This repository holds all of the configuration for our instance of performanceplatform-collector.
Creating a new query
Add a new config file in /queries
.
Query Reference
performanceplatform.collector.ga
performanceplatform.collector.ga.trending
performanceplatform.collector.ga.realtime
performanceplatform.collector.pingdom
performanceplatform.collector.webtrends.keymetrics
Valid options:
- dataType
- additionalfields
- mappings
- idMapping
- plugins
After building up the basic data like so:
{ dataType: "the dataType in options if present, the data-type in data-set if not", _timestamp: "the period start datetime", ... and any 'measures' from the data... }
The options will be applied in order:
- additionalfields will be added.
- mappings will change keys at this point.
- idMappings will generate a human and encoded id from the values of the keys in the given array.
- plugins will run against the data at this point.
Notes:
You need to find out what keymetrics is calling unique visitors and then add this to mapping. In the following example "Visits" is used but this may be incorrect.
{ "data-set": { "data-group": "national-appointments-scheme", # Currently we don't pass the schema of realtime because they are returning # floats instead of ints. # This means we need to use a type other than realtime. "data-type": "keymetrics" }, "entrypoint": "performanceplatform.collector.webtrends.keymetrics", "options": { "additionalFields": { "stage": "whoop", # This is required to pass the realtime schema. # It may not be necessary if we don't use this. "for_url": "boop" }, "idMapping": ["dataType", "_timestamp", "stage"], # We need to specify all of these as something in backdrop is finding the original # field names invalid. # This may just be a realtime schema problem again though. "mappings": { "Avg. Time on Site": "avg_time_on_site", "Page Views": "page_views", "Bounce Rate": "page_views", "Visits": "unique_visitors", "New Visitors": "new_visitors", "Page Views per Visit": "page_views_per_visit", "Avg. Visitors per Day": "avg_visitors_per_day" } }, # Nothing is needed for query as all key metrics should be identical. "query": { }, "token": "webtrends" }
performanceplatform.collector.webtrends.reports
Valid options:
- row_type_name
- dataType
- additionalfields
- mappings
- idMapping
- plugins
After building up the basic data like so:
{ <row_type_name_value>: "row dimension data", dataType: "the dataType in options if present, the data-type in data-set if not", _timestamp: "the period start datetime", ... and any 'measures' from the data... }
The options will be applied in order:
- additionalfields will be added.
- mappings will change keys at this point.

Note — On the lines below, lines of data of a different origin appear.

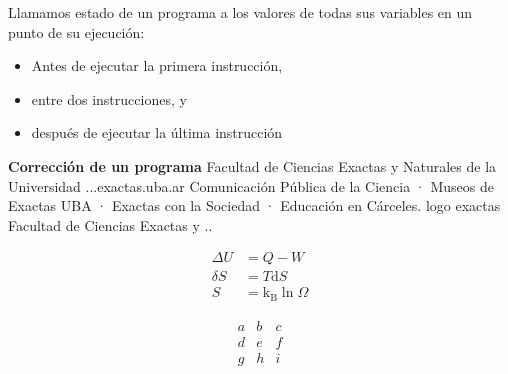 
\begin{shaded}
Llamamos estado de un programa a los valores de todas sus
variables en un punto de su ejecución:
\begin{itemize}
\item Antes de ejecutar la primera instrucción,
\item entre dos instrucciones, y
\item después de ejecutar la última instrucción
\end{itemize}
\end{shaded}

\textbf{Corrección de un programa}
Facultad de Ciencias Exactas y Naturales de la Universidad ...exactas.uba.ar
Comunicación Pública de la Ciencia · Museos de Exactas UBA · Exactas con la Sociedad · Educación en Cárceles. logo exactas Facultad de Ciencias Exactas y ..

\begin{align}
 \Delta U &= Q -W \\
 \delta S &= T \mathrm{d}S \\
 S &= \mathrm{k_B}\ln\Omega
\end{align}

\begin{equation}
 \begin{matrix}
  a & b & c \\
  d & e & f \\
  g & h & i
 \end{matrix}
\end{equation}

- idMappings will generate a human and encoded id from the values of the keys in the given array.
- plugins will run against the data at this point.
Notes:
Version
The default API version used is version 2 and the collector will work with no further config for anything with 'v2_0' in the reports or keymetrics url in the credentials file. For things with 'v3' in these urls you must add "api_version": "v3" to the credentials file in order for the version 3 urls to work.
Measures
Due to the nature of reports - the fields are defined by the service pushing data - you must inspect the response to find the measures available and choose from these. e.g. for:
{ "data":{ "10/29/2014-10/29/2014":{ "measures":{ "Visits":17.0 }, "SubRows":{ ... } } } }
In this case the measure available is "Visits". All measures are collected by default under their original title. If you need to change any of these then use the mappings option.
row_type_name
"data": { "10/14/2014-10/15/2014": { "SubRows": { "Mozilla": { "Attributes": null, "SubRows": null, "measures": { "Visits": 1.0 } }, "Google Chrome": { "Attributes": null, "SubRows": null, "measures": { "Visits": 18.0 } } }, "measures": { "Visits": 19.0 } } }
In the above data part of the response you can see that measures are grouped by browser name. "row_type_name" is a non optional argument which will tell the collector what call the data in this key for each row. In this case row type name is going to be "browser". This will result in data like the following:
{ "Visits": 5.0, ... "browser": "Mozilla", }
Doing completion
If the start and end stages of the service are in separate reports that you can specify two collectors collecting into a single data set and use the additionalfields parameter to distinguish one as start and one as end.
Report id
The reports config needs a report_id specified in query as below. This is unique to a service and report.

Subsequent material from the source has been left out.